───── Supplied data ─────

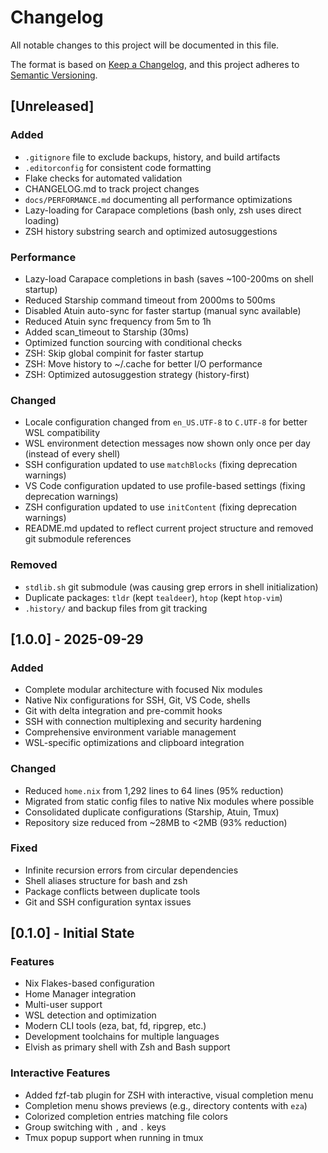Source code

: # Changelog

All notable changes to this project will be documented in this file.

The format is based on [Keep a Changelog](https://keepachangelog.com/en/1.0.0/),
and this project adheres to [Semantic Versioning](https://semver.org/spec/v2.0.0.html).

## [Unreleased]

### Added
- `.gitignore` file to exclude backups, history, and build artifacts
- `.editorconfig` for consistent code formatting
- Flake checks for automated validation
- CHANGELOG.md to track project changes
- `docs/PERFORMANCE.md` documenting all performance optimizations
- Lazy-loading for Carapace completions (bash only, zsh uses direct loading)
- ZSH history substring search and optimized autosuggestions

### Performance
- Lazy-load Carapace completions in bash (saves ~100-200ms on shell startup)
- Reduced Starship command timeout from 2000ms to 500ms
- Disabled Atuin auto-sync for faster startup (manual sync available)
- Reduced Atuin sync frequency from 5m to 1h
- Added scan_timeout to Starship (30ms)
- Optimized function sourcing with conditional checks
- ZSH: Skip global compinit for faster startup
- ZSH: Move history to ~/.cache for better I/O performance
- ZSH: Optimized autosuggestion strategy (history-first)

### Changed
- Locale configuration changed from `en_US.UTF-8` to `C.UTF-8` for better WSL compatibility
- WSL environment detection messages now shown only once per day (instead of every shell)
- SSH configuration updated to use `matchBlocks` (fixing deprecation warnings)
- VS Code configuration updated to use profile-based settings (fixing deprecation warnings)
- ZSH configuration updated to use `initContent` (fixing deprecation warnings)
- README.md updated to reflect current project structure and removed git submodule references

### Removed
- `stdlib.sh` git submodule (was causing grep errors in shell initialization)
- Duplicate packages: `tldr` (kept `tealdeer`), `htop` (kept `htop-vim`)
- `.history/` and backup files from git tracking

## [1.0.0] - 2025-09-29

### Added
- Complete modular architecture with focused Nix modules
- Native Nix configurations for SSH, Git, VS Code, shells
- Git with delta integration and pre-commit hooks
- SSH with connection multiplexing and security hardening
- Comprehensive environment variable management
- WSL-specific optimizations and clipboard integration

### Changed
- Reduced `home.nix` from 1,292 lines to 64 lines (95% reduction)
- Migrated from static config files to native Nix modules where possible
- Consolidated duplicate configurations (Starship, Atuin, Tmux)
- Repository size reduced from ~28MB to <2MB (93% reduction)

### Fixed
- Infinite recursion errors from circular dependencies
- Shell aliases structure for bash and zsh
- Package conflicts between duplicate tools
- Git and SSH configuration syntax issues

## [0.1.0] - Initial State

### Features
- Nix Flakes-based configuration
- Home Manager integration
- Multi-user support
- WSL detection and optimization
- Modern CLI tools (eza, bat, fd, ripgrep, etc.)
- Development toolchains for multiple languages
- Elvish as primary shell with Zsh and Bash support
### Interactive Features
- Added fzf-tab plugin for ZSH with interactive, visual completion menu
- Completion menu shows previews (e.g., directory contents with `eza`)
- Colorized completion entries matching file colors
- Group switching with `,` and `.` keys
- Tmux popup support when running in tmux
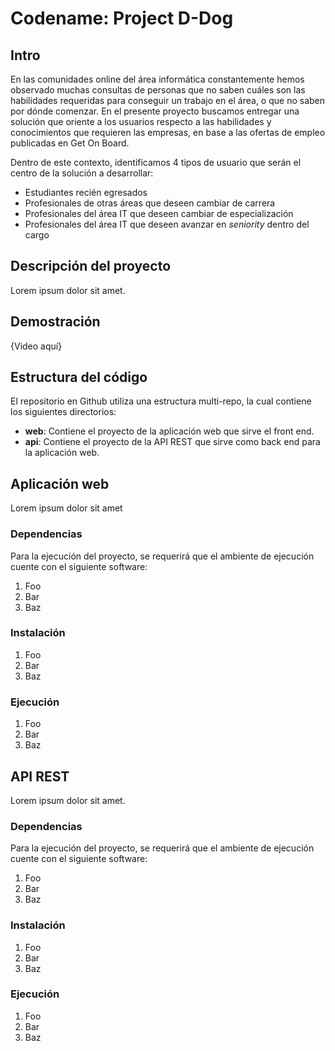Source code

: # Codename: Project D-Dog

## Intro

En las comunidades online del área informática constantemente hemos observado muchas consultas de personas que no saben cuáles son las habilidades requeridas para conseguir un trabajo en el área, o que no saben por dónde comenzar. En el presente proyecto buscamos entregar una solución que oriente a los usuarios respecto a las habilidades y conocimientos que requieren las empresas, en base a las ofertas de empleo publicadas en Get On Board.

Dentro de este contexto, identificamos 4 tipos de usuario que serán el centro de la solución a desarrollar:
- Estudiantes recién egresados
- Profesionales de otras áreas que deseen cambiar de carrera
- Profesionales del área IT que deseen cambiar de especialización
- Profesionales del área IT que deseen avanzar en _seniority_ dentro del cargo

## Descripción del proyecto

Lorem ipsum dolor sit amet.

## Demostración

{Video aquí}

## Estructura del código

El repositorio en Github utiliza una estructura multi-repo, la cual contiene los siguientes directorios:

- **web**: Contiene el proyecto de la aplicación web que sirve el front end.
- **api**: Contiene el proyecto de la API REST que sirve como back end para la aplicación web.

## Aplicación web

Lorem ipsum dolor sit amet

### Dependencias

Para la ejecución del proyecto, se requerirá que el ambiente de ejecución cuente con el siguiente software:

1. Foo
2. Bar
3. Baz

### Instalación

1. Foo
2. Bar
3. Baz

### Ejecución

1. Foo
2. Bar
3. Baz

## API REST

Lorem ipsum dolor sit amet.

### Dependencias

Para la ejecución del proyecto, se requerirá que el ambiente de ejecución cuente con el siguiente software:

1. Foo
2. Bar
3. Baz

### Instalación

1. Foo
2. Bar
3. Baz

### Ejecución

1. Foo
2. Bar
3. Baz
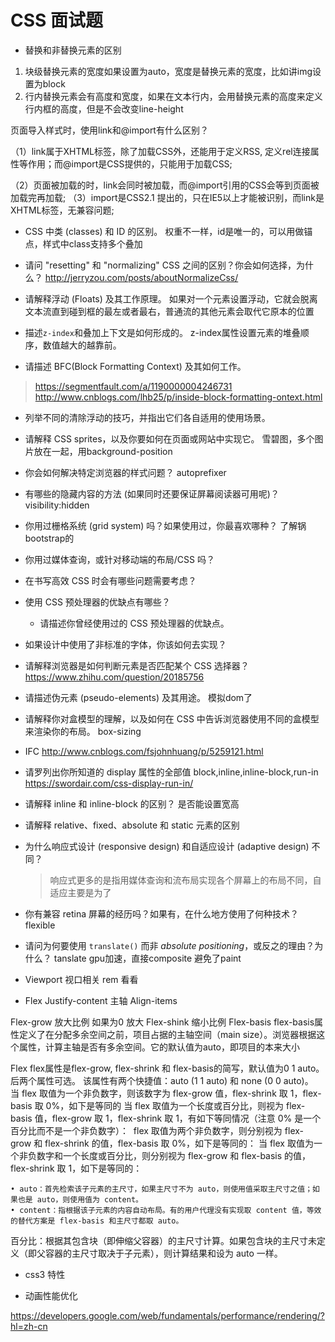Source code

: # CSS 面试题
* 替换和非替换元素的区别
1. 块级替换元素的宽度如果设置为auto，宽度是替换元素的宽度，比如讲img设置为block
2. 行内替换元素会有高度和宽度，如果在文本行内，会用替换元素的高度来定义行内框的高度，但是不会改变line-height



页面导入样式时，使用link和@import有什么区别？

（1）link属于XHTML标签，除了加载CSS外，还能用于定义RSS, 定义rel连接属性等作用；而@import是CSS提供的，只能用于加载CSS;

（2）页面被加载的时，link会同时被加载，而@import引用的CSS会等到页面被加载完再加载;
（3）import是CSS2.1 提出的，只在IE5以上才能被识别，而link是XHTML标签，无兼容问题;


* CSS 中类 (classes) 和 ID 的区别。
权重不一样，id是唯一的，可以用做锚点，样式中class支持多个叠加

* 请问 "resetting" 和 "normalizing" CSS 之间的区别？你会如何选择，为什么？
http://jerryzou.com/posts/aboutNormalizeCss/

* 请解释浮动 (Floats) 及其工作原理。
	如果对一个元素设置浮动，它就会脱离文本流直到碰到框的最左或者最右，普通流的其他元素会取代它原本的位置
* 描述`z-index`和叠加上下文是如何形成的。
	z-index属性设置元素的堆叠顺序，数值越大的越靠前。
* 请描述 BFC(Block Formatting Context) 及其如何工作。
> https://segmentfault.com/a/1190000004246731
  http://www.cnblogs.com/lhb25/p/inside-block-formatting-ontext.html

* 列举不同的清除浮动的技巧，并指出它们各自适用的使用场景。

* 请解释 CSS sprites，以及你要如何在页面或网站中实现它。
雪碧图，多个图片放在一起，用background-position

* 你会如何解决特定浏览器的样式问题？
autoprefixer

* 有哪些的隐藏内容的方法 (如果同时还要保证屏幕阅读器可用呢)？
visibility:hidden

* 你用过栅格系统 (grid system) 吗？如果使用过，你最喜欢哪种？
了解锅bootstrap的

* 你用过媒体查询，或针对移动端的布局/CSS 吗？

* 在书写高效 CSS 时会有哪些问题需要考虑？
* 使用 CSS 预处理器的优缺点有哪些？
  * 请描述你曾经使用过的 CSS 预处理器的优缺点。

* 如果设计中使用了非标准的字体，你该如何去实现？

* 请解释浏览器是如何判断元素是否匹配某个 CSS 选择器？
https://www.zhihu.com/question/20185756

* 请描述伪元素 (pseudo-elements) 及其用途。
模拟dom了

* 请解释你对盒模型的理解，以及如何在 CSS 中告诉浏览器使用不同的盒模型来渲染你的布局。
box-sizing

* IFC
http://www.cnblogs.com/fsjohnhuang/p/5259121.html

* 请罗列出你所知道的 display 属性的全部值
block,inline,inline-block,run-in
https://swordair.com/css-display-run-in/

* 请解释 inline 和 inline-block 的区别？
是否能设置宽高

* 请解释 relative、fixed、absolute 和 static 元素的区别


* 为什么响应式设计 (responsive design) 和自适应设计 (adaptive design) 不同？
	> 响应式更多的是指用媒体查询和流布局实现各个屏幕上的布局不同，自适应主要是为了

* 你有兼容 retina 屏幕的经历吗？如果有，在什么地方使用了何种技术？
	flexible

* 请问为何要使用 `translate()` 而非 *absolute positioning*，或反之的理由？为什么？
	tanslate gpu加速，直接composite 避免了paint

* Viewport 视口相关 rem 看看

* Flex
Justify-content 主轴
Align-items 

Flex-grow 放大比例 如果为0 放大
Flex-shink 缩小比例
Flex-basis flex-basis属性定义了在分配多余空间之前，项目占据的主轴空间（main size）。浏览器根据这个属性，计算主轴是否有多余空间。它的默认值为auto，即项目的本来大小

Flex
	flex属性是flex-grow, flex-shrink 和 flex-basis的简写，默认值为0 1 auto。后两个属性可选。
	该属性有两个快捷值：auto (1 1 auto) 和 none (0 0 auto)。
	当 flex 取值为一个非负数字，则该数字为 flex-grow 值，flex-shrink 取 1，flex-basis 取 0%，如下是等同的
	当 flex 取值为一个长度或百分比，则视为 flex-basis 值，flex-grow 取 1，flex-shrink 取 1，有如下等同情况（注意 0% 是一个百分比而不是一个非负数字）：
	 flex 取值为两个非负数字，则分别视为 flex-grow 和 flex-shrink 的值，flex-basis 取 0%，如下是等同的：
	当 flex 取值为一个非负数字和一个长度或百分比，则分别视为 flex-grow 和 flex-basis 的值，flex-shrink 取 1，如下是等同的：

	• auto：首先检索该子元素的主尺寸，如果主尺寸不为 auto，则使用值采取主尺寸之值；如果也是 auto，则使用值为 content。
	• content：指根据该子元素的内容自动布局。有的用户代理没有实现取 content 值，等效的替代方案是 flex-basis 和主尺寸都取 auto。
百分比：根据其包含块（即伸缩父容器）的主尺寸计算。如果包含块的主尺寸未定义（即父容器的主尺寸取决于子元素），则计算结果和设为 auto 一样。

* css3 特性

* 动画性能优化

https://developers.google.com/web/fundamentals/performance/rendering/?hl=zh-cn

─────

* _Task details_: In the records above, some lines hold the word "completions"; copy each such line.

* _Solution for this task_:
- Lazy-loading for Carapace completions (bash only, zsh uses direct loading)
- Lazy-load Carapace completions in bash (saves ~100-200ms on shell startup)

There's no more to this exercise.